[TASK DIRECTIONS] Report all lines from the entries below in which "device" appears.

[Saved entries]
============
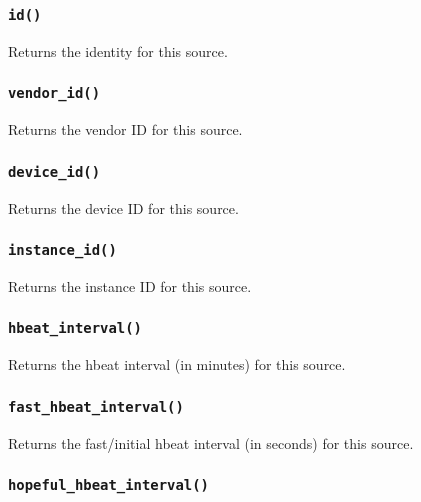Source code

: \documentclass[12pt,a4paper]{article}
\begin{document}
\subsubsection*{\texttt{id()}\label{xPL::Client_id_}}


Returns the identity for this source.

\subsubsection*{\texttt{vendor\_id()}\label{xPL::Client_vendor_id_}}


Returns the vendor ID for this source.

\subsubsection*{\texttt{device\_id()}\label{xPL::Client_device_id_}}


Returns the device ID for this source.

\subsubsection*{\texttt{instance\_id()}\label{xPL::Client_instance_id_}}


Returns the instance ID for this source.

\subsubsection*{\texttt{hbeat\_interval()}\label{xPL::Client_hbeat_interval_}}


Returns the hbeat interval (in minutes) for this source.

\subsubsection*{\texttt{fast\_hbeat\_interval()}\label{xPL::Client_fast_hbeat_interval_}}


Returns the fast/initial hbeat interval (in seconds) for this source.

\subsubsection*{\texttt{hopeful\_hbeat\_interval()}\label{xPL::Client_hopeful_hbeat_interval_}}
\end{document}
============
[EXERCISE RESULT]
\subsubsection*{\texttt{device\_id()}\label{xPL::Client_device_id_}}
Returns the device ID for this source.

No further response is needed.